The story of what happened to these people is a familiar one: how the speeding Titanic disregarded repeated warnings of an ice field blocking her path; how passengers couldn’t believe she was sinking and so wasted precious time by refusing to board the lifeboats; how the nearby liner Californian watched the Titanic’s rockets signaling for help but did nothing. Women and children were put aboard lifeboats before men, and the partings that took place on deck between husbands and wives and fathers and children revealed the span of human nature: there were stoic partings, frenzied ones, and then some that never occurred, for certain women preferred to remain with their husbands. But hundreds of women were never given that choice—those in third class. Ninety-four percent of first-and second-class women and children were placed in lifeboats; only forty-two percent of those in third class had such good fortune. In fact, about the same percentage of steerage children as first-class men found their way aboard lifeboats.

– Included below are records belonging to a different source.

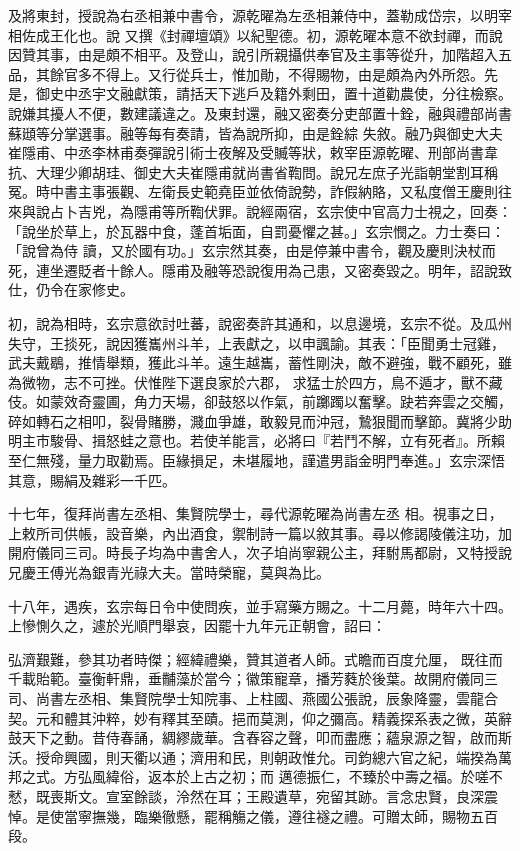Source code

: \begin{pinyinscope}
 及將東封，授說為右丞相兼中書令，源乾曜為左丞相兼侍中，蓋勒成岱宗，以明宰相佐成王化也。說
 又撰《封禪壇頌》以紀聖德。初，源乾曜本意不欲封禪，而說因贊其事，由是頗不相平。及登山，說引所親攝供奉官及主事等從升，加階超入五品，其餘官多不得上。又行從兵士，惟加勛，不得賜物，由是頗為內外所怨。先是，御史中丞宇文融獻策，請括天下逃戶及籍外剩田，置十道勸農使，分往檢察。說嫌其擾人不便，數建議違之。及東封還，融又密奏分吏部置十銓，融與禮部尚書蘇頲等分掌選事。融等每有奏請，皆為說所抑，由是銓綜
 失敘。融乃與御史大夫崔隱甫、中丞李林甫奏彈說引術士夜解及受贓等狀，敕宰臣源乾曜、刑部尚書韋抗、大理少卿胡珪、御史大夫崔隱甫就尚書省鞫問。說兄左庶子光詣朝堂割耳稱冤。時中書主事張觀、左衛長史範堯臣並依倚說勢，詐假納賂，又私度僧王慶則往來與說占卜吉兇，為隱甫等所鞫伏罪。說經兩宿，玄宗使中官高力士視之，回奏：「說坐於草上，於瓦器中食，蓬首垢面，自罰憂懼之甚。」玄宗憫之。力士奏曰：「說曾為侍
 讀，又於國有功。」玄宗然其奏，由是停兼中書令，觀及慶則決杖而死，連坐遷貶者十餘人。隱甫及融等恐說復用為己患，又密奏毀之。明年，詔說致仕，仍令在家修史。



 初，說為相時，玄宗意欲討吐蕃，說密奏許其通和，以息邊境，玄宗不從。及瓜州失守，王掞死，說因獲巂州斗羊，上表獻之，以申諷諭。其表：「臣聞勇士冠雞，武夫戴鶡，推情舉類，獲此斗羊。遠生越巂，蓄性剛決，敵不避強，戰不顧死，雖為微物，志不可挫。伏惟陛下選良家於六郡，
 求猛士於四方，鳥不遁才，獸不藏伎。如蒙效奇靈圃，角力天場，卻鼓怒以作氣，前躑躅以奮擊。趹若奔雲之交觸，碎如轉石之相叩，裂骨賭勝，濺血爭雄，敢毅見而沖冠，鷙狠聞而擊節。冀將少助明主市駿骨、揖怒蛙之意也。若使羊能言，必將曰『若鬥不解，立有死者』。所賴至仁無殘，量力取勸焉。臣緣損足，未堪履地，謹遣男詣金明門奉進。」玄宗深悟其意，賜絹及雜彩一千匹。



 十七年，復拜尚書左丞相、集賢院學士，尋代源乾曜為尚書左丞
 相。視事之日，上敕所司供帳，設音樂，內出酒食，禦制詩一篇以敘其事。尋以修謁陵儀注功，加開府儀同三司。時長子均為中書舍人，次子垍尚寧親公主，拜駙馬都尉，又特授說兄慶王傅光為銀青光祿大夫。當時榮寵，莫與為比。



 十八年，遇疾，玄宗每日令中使問疾，並手寫藥方賜之。十二月薨，時年六十四。上慘惻久之，遽於光順門舉哀，因罷十九年元正朝會，詔曰：



 弘濟艱難，參其功者時傑；經緯禮樂，贊其道者人師。式瞻而百度允厘，
 既往而千載貽範。臺衡軒鼎，垂黼藻於當今；徽策寵章，播芳蕤於後葉。故開府儀同三司、尚書左丞相、集賢院學士知院事、上柱國、燕國公張說，辰象降靈，雲龍合契。元和體其沖粹，妙有釋其至賾。挹而莫測，仰之彌高。精義探系表之微，英辭鼓天下之動。昔侍春誦，綢繆歲華。含舂容之聲，叩而盡應；蘊泉源之智，啟而斯沃。授命興國，則天衢以通；濟用和民，則朝政惟允。司鈞總六官之紀，端揆為萬邦之式。方弘風緯俗，返本於上古之初；而
 邁德振仁，不臻於中壽之福。於嗟不憖，既喪斯文。宣室餘談，泠然在耳；王殿遺草，宛留其跡。言念忠賢，良深震悼。是使當寧撫幾，臨樂徹懸，罷稱觴之儀，遵往襚之禮。可贈太師，賜物五百段。




\end{pinyinscope}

But there weren’t enough lifeboats anyway. The Titanic carried eighteen, more than were required by law but far too few for the ship’s 2,201 passengers and crew. Together they could hold only 1,178 people. Partly due to the passengers’ disbelief, and partly because of the moment’s heedless panic, many of the lifeboats were lowered half-empty. In the end, only 705 escaped in the small craft, with room for 473 more. And yet after the Titanic plunged beneath the surface, only one of the lifeboats rowed back to save the drowning, whose cries carried clearly over the water.

For several hours, the boats rocked their shivering cargo beneath the stars. And then, at 4:00 A.M. , the liner Carpathia steamed up after a three-hour race north and quickly took aboard the survivors. Two women from the Titanic sat together in an isolated corner and refused coffee when it was offered: “Go away. We have just seen our husbands drown.”